We can trace the origins of bonded labour back to ancient Hindu society, which was divided into different caste systems. The marginalised caste strata lacked the means to support themselves. Therefore, they were forced to rely on dominant castes for their own existence.
As a result, enslaved people are pitifully destitute, with little or no assets other than the ability to sell themselves in times of dire need and to fulfil societal obligations such as customs and marriages. This gives unscrupulous employers an unfair edge in restricting and removing the freedom of poor labourers through debt, threat, and surveillance.
Under Article 23 of the Indian Constitution, human trafficking and forced labour have been explicitly prohibited. Further, Article 21 secures the rights to life and to personal liberty.
Apart from these constitutional provisions, specific consonant legislation has also been enacted to prohibit bonded labour. The Minimum Wages Act of 1948 establishes a minimum wage for specific defined occupations and mandates that anyone working over the ‘normal working day’ be paid overtime. Similarly, the Bonded Labour System (Abolition) Act 1976 stipulates a maximum sentence of three years in prison and a fine of Rs. 2,000 for those who force someone to perform bonded labour and those who advance the bonded debt. Section 374 of the Indian Penal Code also recognises the crime of unlawful compulsory labour and punishes it with a sentence of imprisonment up to one year, a fine, or both.
Other statutes also deal with the subject at hand, such as the Inter-State Migrant Workmen (Regulation of Employment and Conditions of Service) Act, 1979 and the Contract Labour (Regulation and Abolition) Act, 1970.
The Supreme Court of India has frequently construe legislation meant to bar bonded labour broadly so as to extend protection meant by them to the maximum possible extent. For instance, in its judgment in the case of Peoples’ Union for Democratic Rights vs. Union of India (1982), which dealt with the work conditions of labourers working on Asiad projects, the apex court construed Article 23 to hold that “a person who has been forced to work as a bonded labour and a person who is working as labour at a rate less than the minimum wage should be treated equally.”
Next, in its judgment in Badhua Mukti Morcha vs. Union of India (1997), the Supreme Court stated that the right to live in dignity, inherent in Article 21, gets its lifeblood from Part IV of the Constitution that prescribes the Directive Principles of State Policy, particularly Articles 39(e) and (f), 41 and 42.
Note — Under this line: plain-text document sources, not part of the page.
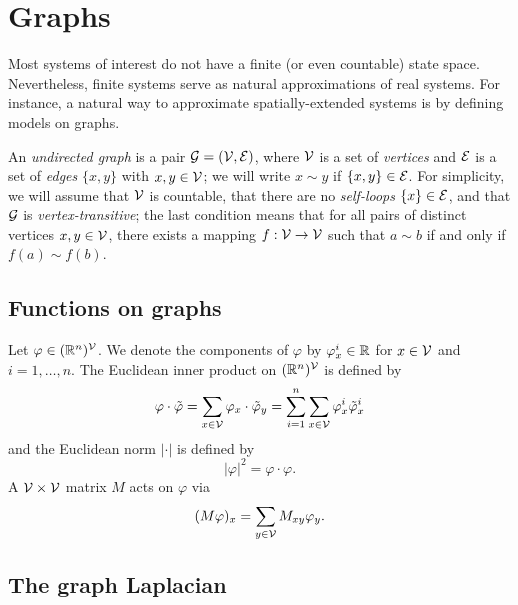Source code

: \section{Graphs}

Most systems of interest do not have a finite (or even countable) state space. Nevertheless, finite systems serve as natural approximations of real systems. For instance, a natural way to approximate spatially-extended systems is by defining models on graphs.

An \emph{undirected graph} is a pair $\mathcal{G} = (\mathcal{V}, \mathcal{E})$, where $\mathcal{V}$
is a set of \emph{vertices} and $\mathcal{E}$ is a set of
\emph{edges} $\{ x, y \}$ with $x, y \in \mathcal{V}$; we will write $x \sim y$ if
$\{ x, y \} \in \mathcal{E}$.
For simplicity, we will assume that $\mathcal{V}$ is countable, that there are no
\emph{self-loops} $\{ x \} \in \mathcal{E}$, and that $\mathcal{G}$ is \emph{vertex-transitive};
the last condition means that for all pairs of distinct vertices $x, y \in \mathcal{V}$,
there exists a mapping $f : \mathcal{V} \rightarrow \mathcal{V}$ such that $a \sim b$ if and only
if $f(a) \sim f(b)$.


\subsection{Functions on graphs}

Let $\varphi \in ({\mathbb R}^n)^{\mathcal{V}}$. We denote the components of $\varphi$ by
$\varphi^i_x \in {\mathbb R}$ for $x \in \mathcal{V}$ and $i = 1, \ldots, n$. The Euclidean inner product on $({\mathbb R}^n)^{\mathcal{V}}$ is defined by
\begin{equation}
\varphi\cdot\tilde\varphi
  =
\sum_{x\in\mathcal{V}} \varphi_x \cdot \tilde\varphi_y
  =
\sum_{i=1}^n \sum_{x\in\mathcal{V}} \varphi^i_x \tilde\varphi^i_x
\end{equation}
and the Euclidean norm $|\cdot|$ is defined by
\begin{equation}
|\varphi|^2 = \varphi \cdot \varphi.
\end{equation}
A $\mathcal{V}\times\mathcal{V}$ matrix $M$ acts on $\varphi$ via
\begin{equation}
(M \varphi)_x = \sum_{y\in\mathcal{V}} M_{xy} \varphi_y.
\end{equation}


\subsection{The graph Laplacian}

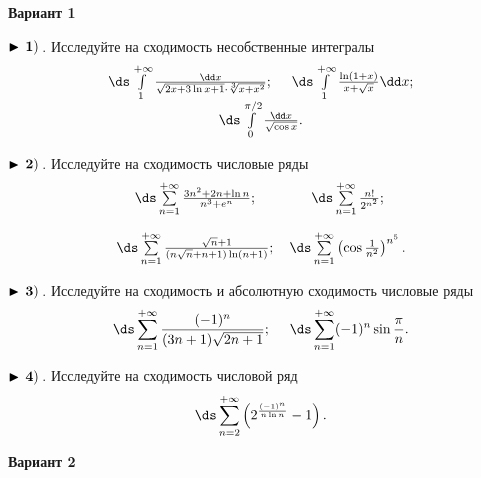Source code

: 
\centerline{\bf\Large Вариант 1}


$\bf\blacktriangleright\,1)\,$. Исследуйте на сходимость несобственные интегралы
\begin{equation*}
\begin{array}{cc}
  \,\ds\int\limits_{1}^{+\infty} \frac{\dd x}{\sqrt{2x+3\ln x +1}\cdot\sqrt[3]{x+x^2}}

  ;\quad\,    \,
\ds\int\limits_{1}^{+\infty}\frac{\ln(1+x)}{x+\sqrt{x}}\dd x

  ;\\
  \,
\ds\int\limits_{0}^{\pi/2}\frac{\dd x}{\sqrt{\cos x}}

  .
\end{array}
\end{equation*}


$\bf\blacktriangleright\,2)\,$. Исследуйте на сходимость числовые ряды
\begin{equation*}
    \begin{array}{ccc}
        \,
\ds\sum\limits_{n=1}^{+\infty}\frac{3n^2+2n+\ln n}{n^3+e^n}

        ; &   \,
\ds\sum\limits_{n=1}^{+\infty}\frac{n!}{2^{n^2}}

        ; \\[6mm]
        \,
\ds\sum\limits_{n=1}^{+\infty}\frac{\sqrt{n}+1}{(n\sqrt{n}+n+1)\ln (n+1)}

        ; &    \,
\ds\sum\limits_{n=1}^{+\infty}\left(\cos\frac{1}{n^2}\right)^{n^5}

        .
    \end{array}
\end{equation*}


$\bf\blacktriangleright\,3)\,$. Исследуйте на сходимость и абсолютную сходимость числовые ряды
\begin{equation*}
    \,
\ds\sum\limits_{n=1}^{+\infty}\frac{(-1)^n}{(3n+1)\sqrt{2n+1}}

    ;\quad\,   \,
\ds\sum\limits_{n=1}^{+\infty}(-1)^n\sin\frac{\pi}{n}

    .
\end{equation*}


$\bf\blacktriangleright\,4)\,$. Исследуйте на сходимость числовой ряд
\begin{equation*}
    \,\ds\sum\limits_{n=2}^{+\infty}\left(2^{\frac{(-1)^n}{n\ln n}}-1\right)

    .
\end{equation*}

\centerline{\bf\Large Вариант 2}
The court then enumerated some of the minimum standards that must be met for a person to be able to live with dignity. It further provides that no government, either at the union or state level, has the authority to take any action that would deprive a person of these basic necessities.
Why the problem persists
Despite several safeguards, the menace of bonded labour still exists. As a report on bonded labour in South Asia by the international human rights organization Anti-Slavery International points out, after the enactment of the Bonded Labor System (Abolition) Act, thousands of bound labourers were identified, released, and rehabilitated with the help of state and judicial action in the late 1970s and early 1980s.
However, this process of identification and release slowed substantially during the 1990s, with officials downplaying the magnitude of bonded labour. They were oblivious to new forms emerging. This was because, as per this report, in the cases where progress had been made, the drive for change came from grassroots and civil society pressure rather than from governmental leadership.
Consequently, many of those released were reportedly denied rehabilitation due to corruption, mismanagement, and local political opinions that primarily represented the views of local elites and employers, despite initial rehabilitation efforts providing ex-bonded labourers with access to a variety of government services.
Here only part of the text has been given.